Rice isn’t buying it.

“I couldn’t for the life of me understand the explanation,” she said, “because obviously she’s there because she hit two winning shots in two basketball games (in the women’s Final Four), so that’s the connection.”

It’s time to clear this up, Rice said.

“I would hope that what the NCAA is going to do is they’re going to take this moment, once they know what the legal framework is, and they are going to recognize that this has got to benefit athletes. Here I really stand with the athletes on this. It makes sense for the NCAA to have a legally justifiable framework that works, and currently the framework doesn’t work.”
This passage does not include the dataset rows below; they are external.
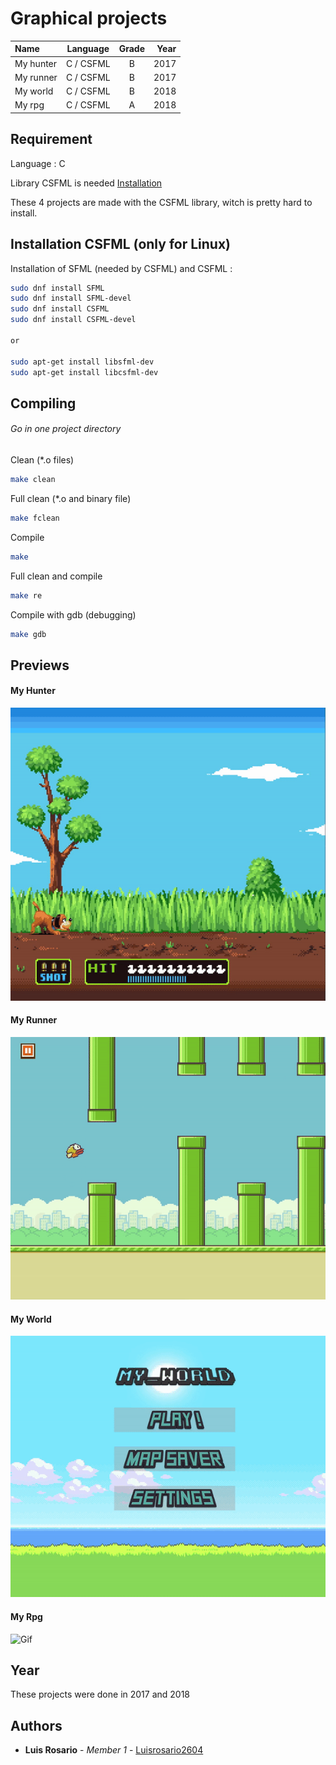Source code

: # Graphical projects

| Name | Language | Grade | Year |
| :--- | :---: | :---: | ---:|
| My hunter | C / CSFML | B | 2017 |
| My runner | C / CSFML | B | 2017 |
| My world | C / CSFML | B | 2018 |
| My rpg | C / CSFML | A | 2018 |

## Requirement

Language : C

Library CSFML is needed [Installation](https://www.sfml-dev.org/download/csfml/index.php)

These 4 projects are made with the CSFML library, witch is pretty hard to install.

## Installation CSFML (only for Linux)

Installation of SFML (needed by CSFML) and CSFML :

```bash
sudo dnf install SFML
sudo dnf install SFML-devel
sudo dnf install CSFML
sudo dnf install CSFML-devel

or 

sudo apt-get install libsfml-dev
sudo apt-get install libcsfml-dev
```

## Compiling

###### Go in one project directory

Clean (*.o files)

```bash
make clean
```

Full clean (*.o and binary file)

```bash
make fclean
```

Compile

```bash
make
```

Full clean and compile

```bash
make re
```

Compile with gdb (debugging)

```bash
make gdb
```

## Previews

#### My Hunter

![Gif](./MyHunter/images/my_hunter.gif)

#### My Runner

![Gif](./MyRunner/images/my_runner.gif)

#### My World

![Gif](./MyWorld/images/my_world.gif)

#### My Rpg

![Gif](./MyRpg/src/images/gif/my_rpg.gif)

## Year

These projects were done in 2017 and 2018

## Authors

* **Luis Rosario** - *Member 1* - [Luisrosario2604](https://github.com/Luisrosario2604)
Among the commission’s other recommendations is that the controversial one-and-done rule be eliminated and basketball players who are talented enough be allowed to go to the pros directly from high school. Rice said this won’t be implemented this year because teams have already recruited players under the current system for the upcoming 2018-19 season.

But she said she hopes it is instituted for the 2019-20 school year.